Mas mesmo com todo o entusiasmo provocado pelo primeiro voo, o desenvolvimento do produto ainda passará por algumas etapas até que o uso do eVTOL seja algo da realidade diária. A nova aeronave ainda precisará ser certificada por autoridades como a ANAC e suas congêneres do exterior como FAA (EUA) para que possam ser usadas comercialmente. Como é um novo tipo de aeronave, o processo de certificação e normalização também é novo e desafiador, seja para a indústria como para os entes reguladores. Também é preciso levar em conta a necessidade de criação de infraestrutura de vertiportos e que a aceitação pública deste novo tipo de transporte seja efetiva. Será que as pessoas vão se sentir seguras entrando num eVTOL? Essa é a grande questão. Além disso, o custo operacional precisa ser competitivo para que o eVTOL não se torne apenas um substituto de helicópteros de luxo, mas uma alternativa viável para um público mais amplo, assim justificando a operação comercial deste tipo de aeronave.

O voo inaugural da Eve deveria ter recebido mais atenção. É fundamental que crianças e jovens conheçam o projeto, entendam como funciona o equipamento e se interessem por engenharia e profissões ligadas à indústria. A inovação não é apenas tecnológica: é também cultural e educacional. O Brasil precisa formar talentos que possam sustentar e expandir esse tipo de avanço. Nossas crianças e jovens precisam sonhar em criar máquinas como o eVTOL, como Santos-Dumont e Ozires Silva sonhavam com balões e aviões quando eram meninos. O país precisa ter novos Santos-Dumont e Ozires Silva.

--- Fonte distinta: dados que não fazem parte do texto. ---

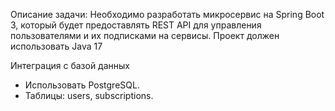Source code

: Описание задачи:
Необходимо разработать микросервис на Spring Boot 3, который будет
предоставлять REST API для управления пользователями и их подписками на
сервисы.
Проект должен использовать Java 17

Интеграция с базой данных
- Использовать PostgreSQL.
- Таблицы: users, subscriptions.
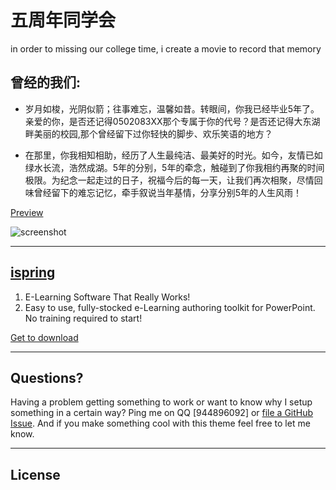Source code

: # 五周年同学会

in order to missing our college time, i create a movie to record that memory


## 曾经的我们:

*   岁月如梭，光阴似箭；往事难忘，温馨如昔。转眼间，你我已经毕业5年了。亲爱的你，是否还记得0502083XX那个专属于你的代号？是否还记得大东湖畔美丽的校园,那个曾经留下过你轻快的脚步、欢乐笑语的地方？

* 在那里，你我相知相助，经历了人生最纯洁、最美好的时光。如今，友情已如绿水长流，浩然成湖。5年的分别，5年的牵念，触碰到了你我相约再聚的时间极限。为纪念一起走过的日子，祝福今后的每一天，让我们再次相聚，尽情回味曾经留下的难忘记忆，牵手叙说当年基情，分享分别5年的人生风雨！

[Preview](https://huihuiyihan.github.io/fiv)

![screenshot](https://mmbiz.qlogo.cn/mmbiz_png/ou1sfVEe2C9v7ibEDhczEW8xdTOlmMibMjsQCHREYfkVtoaXAg3LvXl2xTF5Scy1oqDyxFFI72iagBs3SWYibZbo4Q/0?wx_fmt=png)

---


## [ispring](http://www.ispringsolutions.com/#%2)

1. E-Learning Software That Really Works!
2. Easy to use, fully-stocked e-Learning authoring toolkit for PowerPoint. No training required to start! 


[Get to download](https://www.ispringsolutions.com/ispring-suite/download.html)

---

## Questions?

Having a problem getting something to work or want to know why I setup something in a certain way? Ping me on QQ [944896092] or [file a GitHub Issue](https://github.com/huihuiyihan/fiv/issues/new). And if you make something cool with this theme feel free to let me know.

---

## License



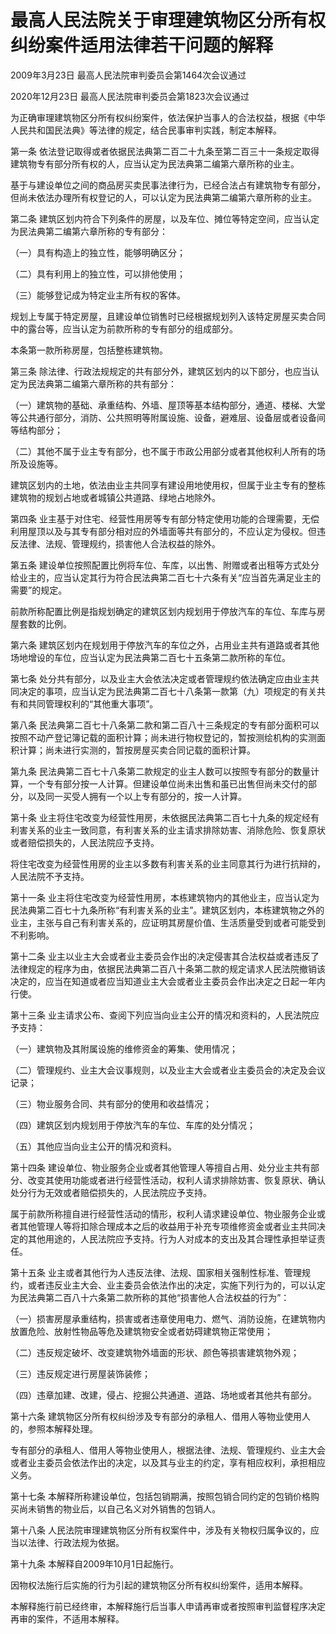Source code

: # 最高人民法院关于审理建筑物区分所有权纠纷案件适用法律若干问题的解释

2009年3月23日 最高人民法院审判委员会第1464次会议通过

2020年12月23日 最高人民法院审判委员会第1823次会议通过

为正确审理建筑物区分所有权纠纷案件，依法保护当事人的合法权益，根据《中华人民共和国民法典》等法律的规定，结合民事审判实践，制定本解释。

第一条 依法登记取得或者依据民法典第二百二十九条至第二百三十一条规定取得建筑物专有部分所有权的人，应当认定为民法典第二编第六章所称的业主。

基于与建设单位之间的商品房买卖民事法律行为，已经合法占有建筑物专有部分，但尚未依法办理所有权登记的人，可以认定为民法典第二编第六章所称的业主。

第二条 建筑区划内符合下列条件的房屋，以及车位、摊位等特定空间，应当认定为民法典第二编第六章所称的专有部分：

（一）具有构造上的独立性，能够明确区分；

（二）具有利用上的独立性，可以排他使用；

（三）能够登记成为特定业主所有权的客体。

规划上专属于特定房屋，且建设单位销售时已经根据规划列入该特定房屋买卖合同中的露台等，应当认定为前款所称的专有部分的组成部分。

本条第一款所称房屋，包括整栋建筑物。

第三条 除法律、行政法规规定的共有部分外，建筑区划内的以下部分，也应当认定为民法典第二编第六章所称的共有部分：

（一）建筑物的基础、承重结构、外墙、屋顶等基本结构部分，通道、楼梯、大堂等公共通行部分，消防、公共照明等附属设施、设备，避难层、设备层或者设备间等结构部分；

（二）其他不属于业主专有部分，也不属于市政公用部分或者其他权利人所有的场所及设施等。

建筑区划内的土地，依法由业主共同享有建设用地使用权，但属于业主专有的整栋建筑物的规划占地或者城镇公共道路、绿地占地除外。

第四条 业主基于对住宅、经营性用房等专有部分特定使用功能的合理需要，无偿利用屋顶以及与其专有部分相对应的外墙面等共有部分的，不应认定为侵权。但违反法律、法规、管理规约，损害他人合法权益的除外。

第五条 建设单位按照配置比例将车位、车库，以出售、附赠或者出租等方式处分给业主的，应当认定其行为符合民法典第二百七十六条有关“应当首先满足业主的需要”的规定。

前款所称配置比例是指规划确定的建筑区划内规划用于停放汽车的车位、车库与房屋套数的比例。

第六条 建筑区划内在规划用于停放汽车的车位之外，占用业主共有道路或者其他场地增设的车位，应当认定为民法典第二百七十五条第二款所称的车位。

第七条 处分共有部分，以及业主大会依法决定或者管理规约依法确定应由业主共同决定的事项，应当认定为民法典第二百七十八条第一款第（九）项规定的有关共有和共同管理权利的“其他重大事项”。

第八条 民法典第二百七十八条第二款和第二百八十三条规定的专有部分面积可以按照不动产登记簿记载的面积计算；尚未进行物权登记的，暂按测绘机构的实测面积计算；尚未进行实测的，暂按房屋买卖合同记载的面积计算。

第九条 民法典第二百七十八条第二款规定的业主人数可以按照专有部分的数量计算，一个专有部分按一人计算。但建设单位尚未出售和虽已出售但尚未交付的部分，以及同一买受人拥有一个以上专有部分的，按一人计算。

第十条 业主将住宅改变为经营性用房，未依据民法典第二百七十九条的规定经有利害关系的业主一致同意，有利害关系的业主请求排除妨害、消除危险、恢复原状或者赔偿损失的，人民法院应予支持。

将住宅改变为经营性用房的业主以多数有利害关系的业主同意其行为进行抗辩的，人民法院不予支持。

第十一条 业主将住宅改变为经营性用房，本栋建筑物内的其他业主，应当认定为民法典第二百七十九条所称“有利害关系的业主”。建筑区划内，本栋建筑物之外的业主，主张与自己有利害关系的，应证明其房屋价值、生活质量受到或者可能受到不利影响。

第十二条 业主以业主大会或者业主委员会作出的决定侵害其合法权益或者违反了法律规定的程序为由，依据民法典第二百八十条第二款的规定请求人民法院撤销该决定的，应当在知道或者应当知道业主大会或者业主委员会作出决定之日起一年内行使。

第十三条 业主请求公布、查阅下列应当向业主公开的情况和资料的，人民法院应予支持：

（一）建筑物及其附属设施的维修资金的筹集、使用情况；

（二）管理规约、业主大会议事规则，以及业主大会或者业主委员会的决定及会议记录；

（三）物业服务合同、共有部分的使用和收益情况；

（四）建筑区划内规划用于停放汽车的车位、车库的处分情况；

（五）其他应当向业主公开的情况和资料。

第十四条 建设单位、物业服务企业或者其他管理人等擅自占用、处分业主共有部分、改变其使用功能或者进行经营性活动，权利人请求排除妨害、恢复原状、确认处分行为无效或者赔偿损失的，人民法院应予支持。

属于前款所称擅自进行经营性活动的情形，权利人请求建设单位、物业服务企业或者其他管理人等将扣除合理成本之后的收益用于补充专项维修资金或者业主共同决定的其他用途的，人民法院应予支持。行为人对成本的支出及其合理性承担举证责任。

第十五条 业主或者其他行为人违反法律、法规、国家相关强制性标准、管理规约，或者违反业主大会、业主委员会依法作出的决定，实施下列行为的，可以认定为民法典第二百八十六条第二款所称的其他“损害他人合法权益的行为”：

（一）损害房屋承重结构，损害或者违章使用电力、燃气、消防设施，在建筑物内放置危险、放射性物品等危及建筑物安全或者妨碍建筑物正常使用；

（二）违反规定破坏、改变建筑物外墙面的形状、颜色等损害建筑物外观；

（三）违反规定进行房屋装饰装修；

（四）违章加建、改建，侵占、挖掘公共通道、道路、场地或者其他共有部分。

第十六条 建筑物区分所有权纠纷涉及专有部分的承租人、借用人等物业使用人的，参照本解释处理。

专有部分的承租人、借用人等物业使用人，根据法律、法规、管理规约、业主大会或者业主委员会依法作出的决定，以及其与业主的约定，享有相应权利，承担相应义务。

第十七条 本解释所称建设单位，包括包销期满，按照包销合同约定的包销价格购买尚未销售的物业后，以自己名义对外销售的包销人。

第十八条 人民法院审理建筑物区分所有权案件中，涉及有关物权归属争议的，应当以法律、行政法规为依据。

第十九条 本解释自2009年10月1日起施行。

因物权法施行后实施的行为引起的建筑物区分所有权纠纷案件，适用本解释。

本解释施行前已经终审，本解释施行后当事人申请再审或者按照审判监督程序决定再审的案件，不适用本解释。
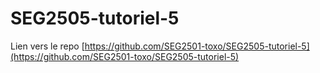# SEG2505-tutoriel-5
Lien vers le repo [https://github.com/SEG2501-toxo/SEG2505-tutoriel-5](https://github.com/SEG2501-toxo/SEG2505-tutoriel-5)
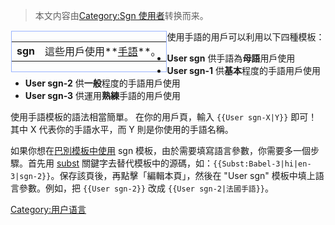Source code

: > 本文内容由[Category:Sgn 使用者](https://zh.wikipedia.org/wiki/Category:Sgn_使用者)转换而来。


<div style="float:left;border:solid #99B3FF 1px;margin:1px">

|                                |                                                                            |
| ------------------------------ | -------------------------------------------------------------------------- |
| <span lang="en">**sgn**</span> | 這些用戶使用**[手語](https://zh.wikipedia.org/wiki/Category:sgn_使用者 "wikilink")**。 |

</div>


使用手語的用戶可以利用以下四種模板：

  - **User sgn** 供手語為**母語**用戶使用
  - **User sgn-1** 供**基本**程度的手語用戶使用
  - **User sgn-2** 供**一般**程度的手語用戶使用
  - **User sgn-3** 供運用**熟練**手語的用戶使用

使用手語模板的語法相當簡單。 在你的用戶頁，輸入 `{{User sgn-X|Y}}` 即可！其中 X 代表你的手語水平，而 Y 則是你使用的手語名稱。

如果你想在[巴別模板中使用](https://zh.wikipedia.org/wiki/Wikipedia:巴別 "wikilink") sgn 模板，由於需要填寫語言參數，你需要多一個步驟。首先用 [subst](https://zh.wikipedia.org/wiki/Help:Subst "wikilink") 關鍵字去替代模板中的源碼，如：`{{Subst:Babel-3|hi|en-3|sgn-2}}`。保存該頁後，再點擊「編輯本頁」，然後在 "User sgn" 模板中填上語言參數。例如，把 `{{User sgn-2}}` 改成 `{{User sgn-2|法國手語}}`。

[Category:用户语言](https://zh.wikipedia.org/wiki/Category:用户语言 "wikilink")
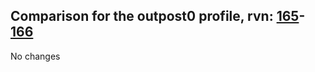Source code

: ## Comparison for the outpost0 profile, rvn: [165](https://github.com/PRO100KatYT/FortniteProfileRevisions/tree/main/profiles/outpost0/165%20outpost0.json)-[166](https://github.com/PRO100KatYT/FortniteProfileRevisions/tree/main/profiles/outpost0/166%20outpost0.json)

No changes
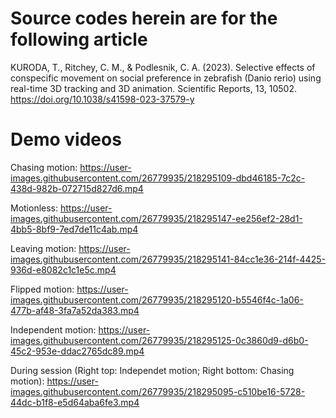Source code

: # Source codes herein are for the following article

KURODA, T., Ritchey, C. M., & Podlesnik, C. A. (2023). Selective effects of conspecific movement on social preference in zebrafish (Danio rerio) using real-time 3D tracking and 3D animation. Scientific Reports, 13, 10502. https://doi.org/10.1038/s41598-023-37579-y


# Demo videos

Chasing motion:
https://user-images.githubusercontent.com/26779935/218295109-dbd46185-7c2c-438d-982b-072715d827d6.mp4

Motionless:
https://user-images.githubusercontent.com/26779935/218295147-ee256ef2-28d1-4bb5-8bf9-7ed7de11c4ab.mp4

Leaving motion:
https://user-images.githubusercontent.com/26779935/218295141-84cc1e36-214f-4425-936d-e8082c1c1e5c.mp4

Flipped motion:
https://user-images.githubusercontent.com/26779935/218295120-b5546f4c-1a06-477b-af48-3fa7a52da383.mp4

Independent motion:
https://user-images.githubusercontent.com/26779935/218295125-0c3860d9-d6b0-45c2-953e-ddac2765dc89.mp4

During session (Right top: Independet motion; Right bottom: Chasing motion):
https://user-images.githubusercontent.com/26779935/218295095-c510be16-5728-44dc-b1f8-e5d64aba6fe3.mp4
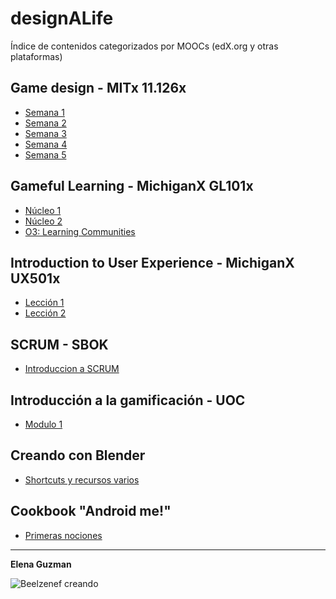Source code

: # designALife

Índice de contenidos categorizados por MOOCs (edX.org y otras plataformas)

## Game design - MITx 11.126x

* [Semana 1](MITx11/w1.md)
* [Semana 2](MITx11/w2.md)
* [Semana 3](MITx11/w3.md)
* [Semana 4](MITx11/w4.md)
* [Semana 5](MITx11/w5.md)

## Gameful Learning - MichiganX GL101x

* [Núcleo 1](GL101x/c1.md)
* [Núcleo 2](GL101x/c2.md)
* [O3: Learning Communities](GL101x/c3.md)

## Introduction to User Experience - MichiganX UX501x

* [Lección 1](UX501x/l1.md)
* [Lección 2](UX501x/l2.md)

## SCRUM - SBOK

* [Introduccion a SCRUM](SCRUM_SBOK/intro.md)

## Introducción a la gamificación - UOC

* [Modulo 1](OUC_Gamificacion/m1.md)

## Creando con Blender

* [Shortcuts y recursos varios](blenderStuff/info.md)

## Cookbook "Android me!"

* [Primeras nociones](AndroidMe/t1.md)

----

**Elena Guzman**

![Beelzenef creando](https://geekstorming.files.wordpress.com/2015/05/creando.png)
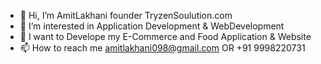 - 👋 Hi, I’m AmitLakhani founder TryzenSoulution.com
- 👀 I’m interested in Application Development & WebDevelopment 
- 🌱 I want to Develope my E-Commerce and Food Application & Website
- 📫 How to reach me amitlakhani098@gmail.com OR +91 9998220731
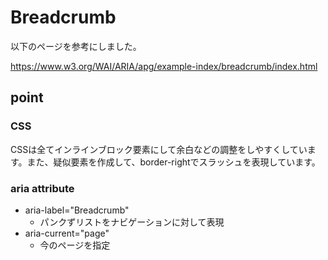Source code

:# Breadcrumb
以下のページを参考にしました。

https://www.w3.org/WAI/ARIA/apg/example-index/breadcrumb/index.html

## point
### CSS
CSSは全てインラインブロック要素にして余白などの調整をしやすくしています。また、疑似要素を作成して、border-rightでスラッシュを表現しています。

### aria attribute
- aria-label="Breadcrumb"
  - パンクずリストをナビゲーションに対して表現
- aria-current="page"
  - 今のページを指定
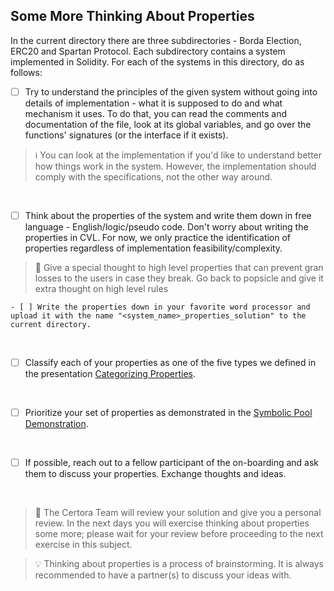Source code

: ## Some More Thinking About Properties

In the current directory there are three subdirectories - Borda Election, ERC20 and Spartan Protocol. Each subdirectory contains a system implemented in Solidity. For each of the systems in this directory, do as follows:

- [ ] Try to understand the principles of the given system without going into details of implementation - what it is supposed to do and what mechanism it uses.
To do that, you can read the comments and documentation of the file, look at its global variables, and go over the functions' signatures (or the interface if it exists).

> :information_source: You can look at the implementation if you'd like to understand better how things work in the system. However, the implementation should comply with the specifications, not the other way around.

</br>

- [ ] Think about the properties of the system and write them down in free language - English/logic/pseudo code.
Don't worry about writing the properties in CVL. For now, we only practice the identification of properties regardless of implementation feasibility/complexity. 

> :memo: Give a special thought to high level properties that can prevent gran losses to the users in case they break. Go back to popsicle and give it extra thought on high level rules

    - [ ] Write the properties down in your favorite word processor and upload it with the name "<system_name>_properties_solution" to the current directory.

</br>

- [ ] Classify each of your properties as one of the five types we defined in the presentation [Categorizing Properties](../../06.Lesson_ThinkingProperties/Categorizing_Properties.pdf).

</br>

- [ ] Prioritize your set of properties as demonstrated in the [Symbolic Pool Demonstration](../SymbolicPoolDemonstration/propertiesList.md).

</br>

- [ ] If possible, reach out to a fellow participant of the on-boarding and ask them to discuss your properties. Exchange thoughts and ideas.

</br>

> :memo: The Certora Team will review your solution and give you a personal review. In the next days you will exercise thinking about properties some more; please wait for your review before proceeding to the next exercise in this subject.

> :bulb: Thinking about properties is a process of brainstorming. It is always recommended to have a partner(s) to discuss your ideas with.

O primeiro voo do eVTOL da Eve não é apenas um teste técnico. É um símbolo de que o Brasil pode liderar a próxima fronteira da mobilidade urbana sustentável. Em um mercado global competitivo, com concorrentes como Joby e Volocopter, a Eve surge como pioneira nacional e protagonista internacional. Ainda há muito o que desenvolver, mas o mais difícil já aconteceu: o eVTOL saiu do chão.

Prof. Dr. Marcelo A. L. Alves – Docente no Departamento de Engenharia Mecânica – Escola Politécnica da USP – Coordenador do Centro de Engenharia Automotiva.